:: REQUIREMENT ::
Find and return every line of the data that contains the word "Download".

======== PROVIDED RECORDS ========

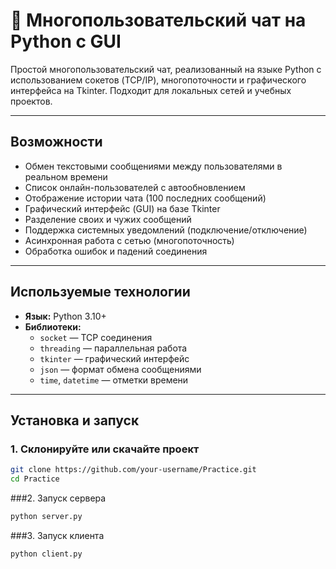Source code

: # 💬 Многопользовательский чат на Python с GUI

Простой многопользовательский чат, реализованный на языке Python с использованием сокетов (TCP/IP), многопоточности и графического интерфейса на Tkinter. Подходит для локальных сетей и учебных проектов.

---

## Возможности

- Обмен текстовыми сообщениями между пользователями в реальном времени
- Список онлайн-пользователей с автообновлением
- Отображение истории чата (100 последних сообщений)
- Графический интерфейс (GUI) на базе Tkinter
- Разделение своих и чужих сообщений
- Поддержка системных уведомлений (подключение/отключение)
- Асинхронная работа с сетью (многопоточность)
- Обработка ошибок и падений соединения

---

## Используемые технологии

- **Язык:** Python 3.10+
- **Библиотеки:**
  - `socket` — TCP соединения
  - `threading` — параллельная работа
  - `tkinter` — графический интерфейс
  - `json` — формат обмена сообщениями
  - `time`, `datetime` — отметки времени

---

## Установка и запуск

### 1. Склонируйте или скачайте проект
```bash
git clone https://github.com/your-username/Practice.git
cd Practice
```
###2. Запуск сервера
```bash
python server.py
```
###3. Запуск клиента
```bash
python client.py
```


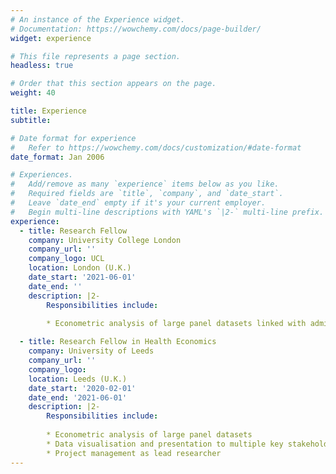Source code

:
 ```yaml
---
# An instance of the Experience widget.
# Documentation: https://wowchemy.com/docs/page-builder/
widget: experience

# This file represents a page section.
headless: true

# Order that this section appears on the page.
weight: 40

title: Experience
subtitle:

# Date format for experience
#   Refer to https://wowchemy.com/docs/customization/#date-format
date_format: Jan 2006

# Experiences.
#   Add/remove as many `experience` items below as you like.
#   Required fields are `title`, `company`, and `date_start`.
#   Leave `date_end` empty if it's your current employer.
#   Begin multi-line descriptions with YAML's `|2-` multi-line prefix.
experience:
  - title: Research Fellow
    company: University College London 
    company_url: ''
    company_logo: UCL 
    location: London (U.K.)
    date_start: '2021-06-01'
    date_end: ''
    description: |2-
        Responsibilities include:
        
        * Econometric analysis of large panel datasets linked with adminstrative data

  - title: Research Fellow in Health Economics
    company: University of Leeds
    company_url: ''
    company_logo: 
    location: Leeds (U.K.)
    date_start: '2020-02-01'
    date_end: '2021-06-01'
    description: |2-
        Responsibilities include:
        
        * Econometric analysis of large panel datasets
        * Data visualisation and presentation to multiple key stakeholders
        * Project management as lead researcher  
---
```

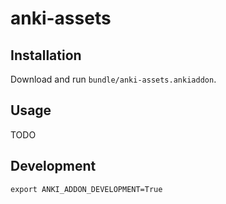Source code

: # anki-assets

## Installation

Download and run `bundle/anki-assets.ankiaddon`.

## Usage

TODO

## Development

```shell
export ANKI_ADDON_DEVELOPMENT=True
```
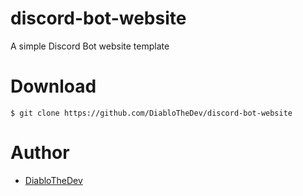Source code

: # discord-bot-website
A simple Discord Bot website template

# Download
```
$ git clone https://github.com/DiabloTheDev/discord-bot-website
```

# Author
- [DiabloTheDev](https://github.com/DiabloTheDev)
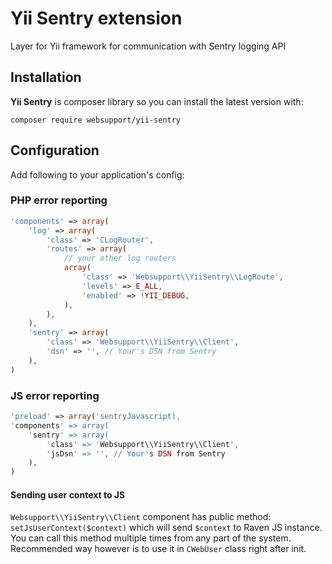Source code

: # Yii Sentry extension
Layer for Yii framework for communication with Sentry logging API

## Installation

**Yii Sentry** is composer library so you can install the latest version with:

```shell
composer require websupport/yii-sentry
```

## Configuration

Add following to your application's config:

### PHP error reporting


```php
'components' => array(
    'log' => array(
        'class' => 'CLogRouter',
        'routes' => array(
            // your other log routers
            array(
                'class' => 'Websupport\\YiiSentry\\LogRoute',
                'levels' => E_ALL,
                'enabled' => !YII_DEBUG,
            ),
        ),
    ),
    'sentry' => array(
        'class' => 'Websupport\\YiiSentry\\Client',
        'dsn' => '', // Your's DSN from Sentry
    ),
)
```

### JS error reporting

```php
'preload' => array('sentryJavascript),
'components' => array(
    'sentry' => array(
        'class' => 'Websupport\\YiiSentry\\Client',
        'jsDsn' => '', // Your's DSN from Sentry
    ),
)
```

#### Sending user context to JS
`Websupport\\YiiSentry\\Client` component has public method: `setJsUserContext($context)` which will send `$context` to Raven JS instance.
You can call this method multiple times from any part of the system. Recommended way however is to use it in `CWebUser` class right after init.
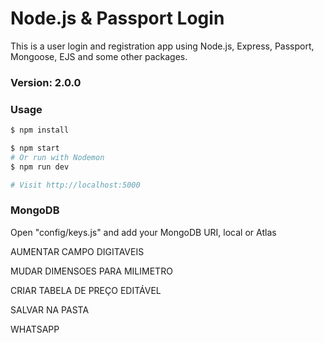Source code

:# Node.js & Passport Login

This is a user login and registration app using Node.js, Express, Passport, Mongoose, EJS and some other packages.

### Version: 2.0.0

### Usage

```sh
$ npm install
```

```sh
$ npm start
# Or run with Nodemon
$ npm run dev

# Visit http://localhost:5000
```

### MongoDB

Open "config/keys.js" and add your MongoDB URI, local or Atlas








AUMENTAR CAMPO DIGITAVEIS 

MUDAR DIMENSOES PARA MILIMETRO


CRIAR TABELA DE PREÇO EDITÁVEL 

SALVAR NA PASTA

WHATSAPP



























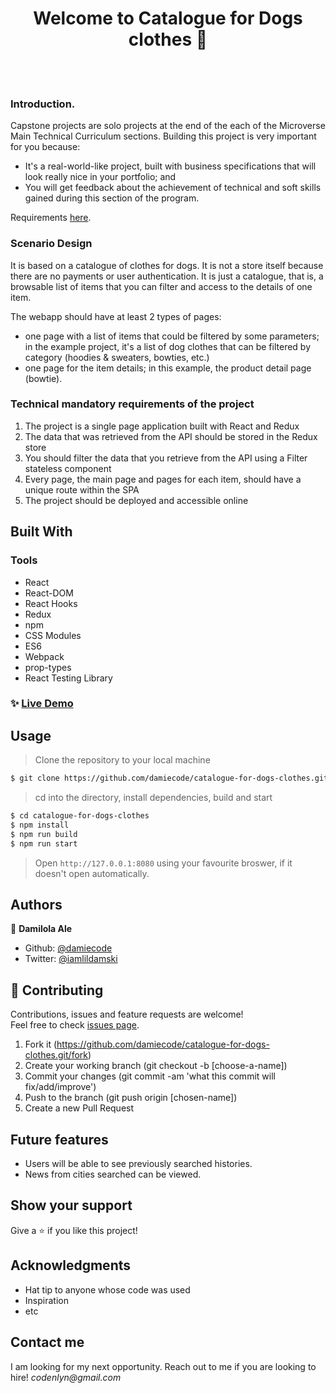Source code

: <h1 align="center">Welcome to Catalogue for Dogs clothes 👋</h1>
<br>

<!-- <p>
  <a href="https://rawcdn.githack.com/damiecode/Weather-App/feature/weatherApp/dist/index.html" target="_blank">
    <img alt="Website" src="weather.png" />
  </a>
</p> -->

<br>

### Introduction.

Capstone projects are solo projects at the end of the each of the Microverse Main Technical Curriculum sections. Building this project is very important for you because:

* It's a real-world-like project, built with business specifications that will look really nice in your portfolio; and
* You will get feedback about the achievement of technical and soft skills gained during this section of the program.

Requirements [here](https://www.notion.so/Catalogue-of-Dog-Clothes-8bf1512b8ab34fa28848beb8ab698a32).


### Scenario Design

It is based on a catalogue of clothes for dogs. It is not a store itself because there are no payments or user authentication. It is just a catalogue, that is, a browsable list of items that you can filter and access to the details of one item. 

The webapp should have at least 2 types of pages:
- one page with a list of items that could be filtered by some parameters; in the example project, it's a list of dog clothes that can be filtered by category (hoodies & sweaters, bowties, etc.)
- one page for the item details; in this example, the product detail page (bowtie).

### Technical mandatory requirements of the project

1. The project is a single page application built with React and Redux
2. The data that was retrieved from the API should be stored in the Redux store
3. You should filter the data that you retrieve from the API using a Filter stateless component
4. Every page, the main page and pages for each item, should have a unique route within the SPA
5. The project should be deployed and accessible online

## Built With

### Tools

* React
* React-DOM
* React Hooks
* Redux
* npm
* CSS Modules
* ES6
* Webpack
* prop-types
* React Testing Library

### ✨ [Live Demo](https://rawcdn.githack.com/damiecode/Weather-App/feature/weatherApp/dist/index.html)

## Usage

> Clone the repository to your local machine

```sh
$ git clone https://github.com/damiecode/catalogue-for-dogs-clothes.git
```

> cd into the directory, install dependencies, build and start

```sh
$ cd catalogue-for-dogs-clothes
$ npm install
$ npm run build
$ npm run start
```

> Open `http://127.0.0.1:8080` using your favourite broswer, if it doesn't open automatically.

## Authors

👤 **Damilola Ale**

- Github: [@damiecode](https://github.com/damiecode)
- Twitter: [@iamlildamski](https://twitter.com/iamlildamski)

## 🤝 Contributing

Contributions, issues and feature requests are welcome!<br />Feel free to check [issues page](https://github.com/damiecode/catalogue-for-dogs-clothes.git/issues).

1. Fork it (https://github.com/damiecode/catalogue-for-dogs-clothes.git/fork)
2. Create your working branch (git checkout -b [choose-a-name])
3. Commit your changes (git commit -am 'what this commit will fix/add/improve')
4. Push to the branch (git push origin [chosen-name])
5. Create a new Pull Request

## Future features
- Users will be able to see previously searched histories.
- News from cities searched can be viewed.

## Show your support

Give a ⭐️ if you like this project!

## Acknowledgments
<!-- 
[Design](https://www.behance.net/gallery/13271423/Bodytrackit-An-iOs-app-Branding-UX-and-UI) idea by [Gregoire Vella on Behance](https://www.behance.net/gregoirevella). -->

- Hat tip to anyone whose code was used
- Inspiration
- etc

## Contact me

I am looking for my next opportunity. Reach out to me if you are looking to hire!
_codenlyn@gmail.com_
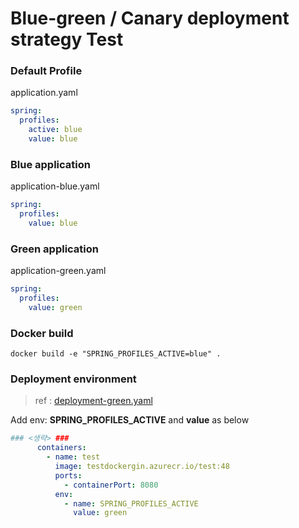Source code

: # Blue-green / Canary deployment strategy Test

### Default Profile
application.yaml
```yaml
spring:
  profiles:
    active: blue
    value: blue
```
### Blue application
application-blue.yaml
```yaml
spring:
  profiles:
    value: blue
```
### Green application
application-green.yaml
```yaml
spring:
  profiles:
    value: green
```

### Docker build
```shell
docker build -e "SPRING_PROFILES_ACTIVE=blue" . 
```
### Deployment environment
> ref : [deployment-green.yaml](./manifests/deployment-green.yml)

Add env: **SPRING_PROFILES_ACTIVE** and **value** as below 
```yaml
### <생략> ###
      containers:
        - name: test
          image: testdockergin.azurecr.io/test:48
          ports:
            - containerPort: 8080
          env:
            - name: SPRING_PROFILES_ACTIVE
              value: green
```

========

:: ANSWER SECTION ::
Download and run `bundle/anki-assets.ankiaddon`.
# Download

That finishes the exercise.